I was given a book as a kid that had surrealist works in, along with some of those trick of the eye pictures… is it a face or a plant pot, young lady or old lady, the never ending stair case etc. I looked at it so much that even though I haven’t seen it for about 20 years and still know what a lot of those pages looked like. Some of them had boobs in.

I don't remember learning anything about how to actually draw anything at secondary school... but I do remember drawing Kelly Jones eyes from a magazine. I spent a whole week after school trying to get them exactly right. I remember spending hours and hours drawing everything I could see out of my bedroom window when I was about 13. On some cheap A4 paper that had a tinge to it. With a 2B pencil because It was the only one I had. I would copy images out of magazines, CD sleves, like the Mecha in the Reanimation album cover. I actually drew that on my wall.

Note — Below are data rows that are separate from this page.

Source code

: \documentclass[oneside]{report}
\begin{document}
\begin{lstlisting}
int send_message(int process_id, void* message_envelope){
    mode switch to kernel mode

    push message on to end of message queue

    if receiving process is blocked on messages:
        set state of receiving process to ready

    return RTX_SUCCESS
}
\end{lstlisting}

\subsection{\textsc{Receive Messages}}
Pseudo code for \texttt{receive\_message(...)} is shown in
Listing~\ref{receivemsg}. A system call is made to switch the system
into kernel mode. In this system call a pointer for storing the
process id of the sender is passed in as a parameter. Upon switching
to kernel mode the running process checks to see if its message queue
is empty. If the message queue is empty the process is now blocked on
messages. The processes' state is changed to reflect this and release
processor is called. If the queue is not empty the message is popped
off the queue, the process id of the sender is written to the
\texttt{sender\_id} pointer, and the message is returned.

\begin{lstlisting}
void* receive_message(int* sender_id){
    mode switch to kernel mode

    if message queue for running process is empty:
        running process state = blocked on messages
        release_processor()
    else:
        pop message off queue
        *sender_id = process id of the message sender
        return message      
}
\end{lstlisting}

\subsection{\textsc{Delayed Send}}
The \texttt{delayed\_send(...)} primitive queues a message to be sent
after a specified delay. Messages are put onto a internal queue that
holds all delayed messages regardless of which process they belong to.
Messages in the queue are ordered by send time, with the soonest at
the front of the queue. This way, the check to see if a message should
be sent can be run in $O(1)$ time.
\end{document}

I went to college, and university in my mid 20’s, but I have learned more about the technicalities of drawing in the last year than I ever did at university. There, I learned how to explain myself, and my art, how to give a successful presentation, write a proposal, organise events, and how to plan and document. I learned that I am actually probably better at writing than art according to my results. I filled dozens of sketchbooks with notes, cross referencing information and artists and working out whether they would inform my work. I also learned, that you can be the best artist in the damn world and still not be able to pass a formal art qualification. Because it’s an academic qualification. (I passed btw, actually did quite well. Thanks). I also learned that people will tell you you’re shit, and you will cry, a lot!

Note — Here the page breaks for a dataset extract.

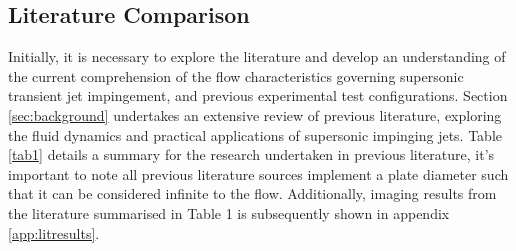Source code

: \subsection{Literature Comparison}
Initially, it is necessary to explore the literature and develop an understanding of the current comprehension of the flow characteristics governing supersonic transient jet impingement, and previous experimental test configurations. Section \ref{sec:background} undertakes an extensive review of previous literature, exploring the fluid dynamics and practical applications of supersonic impinging jets. Table \ref{tab1} details a summary for the research undertaken in previous literature, it's important to note all previous literature sources implement a plate diameter such that it can be considered infinite to the flow. Additionally, imaging results from the literature summarised in Table 1 is subsequently shown in appendix \ref{app:litresults}.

Don't get me wrong, at college I learned how to print, I found out that Brusho was pretty cool, and I was told that the key to drawing hands wasn't about looking at the hands, but at the negative space. I learned how to secure heavy objects to a wall safely too. I went to a lot of fun exhibitions. But as far as drawing goes, my time at university was the furthest removed from drawing I have ever been in my life. I did piss about with paint for a bit though. I couldn’t afford a whole set so I only used primaries + B&W.

Art education has very little to do with drawing. It is about your intent, your concept, what you want it to do and how you want it to be received. Going to university isn’t easy. It broke some people. It’s expensive, heart breaking, self-fulfilling, frustrating, exhausting, exciting, interesting… and many more things. It isn’t easy, and it is something you definitely should be proud of doing. You just gave up 3 years of your life for a bloody subject! This isn’t some hot romance, or free money, its expensive stress and hard work!

I think it’s sad that people think having an art education is a bad thing. Shit, I wrote 10,000 + words to pass that bastard. In one piece of work! I wasn’t taught that. I was told to do it and left to get on with it. Okay there were minor check-ups.

So… Enlighten me. Was I at any point self-taught? Am I disqualified from that because I have an education? Or, or maybe I was then I wasn’t but now I am???

Because it’s no easier for me than someone without my background. I have just spent an hour and a half drawing one eye the size of my fingernail man!

Who actually gives a flying fuck where you learned! You can draw can’t you? Well done. No one, ever, is going to buy a portrait of their cat Margeret and expect a pamphlet detailing the mud hills, Kelly Jones eyes and fucking Monet are they. All true by the way. I hope you enjoyed the insight into my artsistance (it’s like existence but for artists).